[Source texts of formatted documents]
= = = = = = =

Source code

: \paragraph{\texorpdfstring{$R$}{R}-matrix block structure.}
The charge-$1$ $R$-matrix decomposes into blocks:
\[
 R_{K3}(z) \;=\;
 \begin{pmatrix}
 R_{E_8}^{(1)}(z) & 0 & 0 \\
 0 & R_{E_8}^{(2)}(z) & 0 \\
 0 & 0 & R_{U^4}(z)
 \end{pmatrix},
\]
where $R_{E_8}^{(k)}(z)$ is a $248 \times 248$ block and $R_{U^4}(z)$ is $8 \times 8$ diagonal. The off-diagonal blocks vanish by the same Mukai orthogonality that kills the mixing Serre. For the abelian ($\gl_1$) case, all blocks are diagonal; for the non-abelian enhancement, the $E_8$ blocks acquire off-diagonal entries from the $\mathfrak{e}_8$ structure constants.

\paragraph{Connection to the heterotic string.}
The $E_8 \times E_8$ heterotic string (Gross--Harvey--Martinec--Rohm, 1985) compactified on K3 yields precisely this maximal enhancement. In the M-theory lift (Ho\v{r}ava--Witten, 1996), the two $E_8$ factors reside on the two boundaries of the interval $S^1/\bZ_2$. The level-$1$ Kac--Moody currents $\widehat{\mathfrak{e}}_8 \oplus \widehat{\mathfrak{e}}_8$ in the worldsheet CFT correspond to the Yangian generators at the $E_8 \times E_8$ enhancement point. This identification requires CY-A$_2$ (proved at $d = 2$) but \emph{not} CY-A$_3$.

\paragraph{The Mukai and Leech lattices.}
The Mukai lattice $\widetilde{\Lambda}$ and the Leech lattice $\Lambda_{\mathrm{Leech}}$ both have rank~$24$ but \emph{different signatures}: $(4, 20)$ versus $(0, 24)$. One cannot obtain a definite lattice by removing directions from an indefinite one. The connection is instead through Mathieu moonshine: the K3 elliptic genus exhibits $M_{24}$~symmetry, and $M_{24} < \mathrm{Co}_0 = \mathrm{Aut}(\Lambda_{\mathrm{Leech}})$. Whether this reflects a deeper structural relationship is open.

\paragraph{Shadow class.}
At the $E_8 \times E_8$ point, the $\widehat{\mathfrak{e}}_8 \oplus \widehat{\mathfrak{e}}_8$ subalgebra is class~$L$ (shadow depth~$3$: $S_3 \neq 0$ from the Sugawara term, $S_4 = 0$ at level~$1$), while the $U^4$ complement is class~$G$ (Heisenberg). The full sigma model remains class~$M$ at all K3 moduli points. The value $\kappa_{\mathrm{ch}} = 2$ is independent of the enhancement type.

= = = = = = =

What the task requires. Transcribe the data word for word.

Output for this exercise.
Source code

: \paragraph{\texorpdfstring{$R$}{R}-matrix block structure.}
The charge-$1$ $R$-matrix decomposes into blocks:
\[
 R_{K3}(z) \;=\;
 \begin{pmatrix}
 R_{E_8}^{(1)}(z) & 0 & 0 \\
 0 & R_{E_8}^{(2)}(z) & 0 \\
 0 & 0 & R_{U^4}(z)
 \end{pmatrix},
\]
where $R_{E_8}^{(k)}(z)$ is a $248 \times 248$ block and $R_{U^4}(z)$ is $8 \times 8$ diagonal. The off-diagonal blocks vanish by the same Mukai orthogonality that kills the mixing Serre. For the abelian ($\gl_1$) case, all blocks are diagonal; for the non-abelian enhancement, the $E_8$ blocks acquire off-diagonal entries from the $\mathfrak{e}_8$ structure constants.

\paragraph{Connection to the heterotic string.}
The $E_8 \times E_8$ heterotic string (Gross--Harvey--Martinec--Rohm, 1985) compactified on K3 yields precisely this maximal enhancement. In the M-theory lift (Ho\v{r}ava--Witten, 1996), the two $E_8$ factors reside on the two boundaries of the interval $S^1/\bZ_2$. The level-$1$ Kac--Moody currents $\widehat{\mathfrak{e}}_8 \oplus \widehat{\mathfrak{e}}_8$ in the worldsheet CFT correspond to the Yangian generators at the $E_8 \times E_8$ enhancement point. This identification requires CY-A$_2$ (proved at $d = 2$) but \emph{not} CY-A$_3$.

\paragraph{The Mukai and Leech lattices.}
The Mukai lattice $\widetilde{\Lambda}$ and the Leech lattice $\Lambda_{\mathrm{Leech}}$ both have rank~$24$ but \emph{different signatures}: $(4, 20)$ versus $(0, 24)$. One cannot obtain a definite lattice by removing directions from an indefinite one. The connection is instead through Mathieu moonshine: the K3 elliptic genus exhibits $M_{24}$~symmetry, and $M_{24} < \mathrm{Co}_0 = \mathrm{Aut}(\Lambda_{\mathrm{Leech}})$. Whether this reflects a deeper structural relationship is open.

\paragraph{Shadow class.}
At the $E_8 \times E_8$ point, the $\widehat{\mathfrak{e}}_8 \oplus \widehat{\mathfrak{e}}_8$ subalgebra is class~$L$ (shadow depth~$3$: $S_3 \neq 0$ from the Sugawara term, $S_4 = 0$ at level~$1$), while the $U^4$ complement is class~$G$ (Heisenberg). The full sigma model remains class~$M$ at all K3 moduli points. The value $\kappa_{\mathrm{ch}} = 2$ is independent of the enhancement type.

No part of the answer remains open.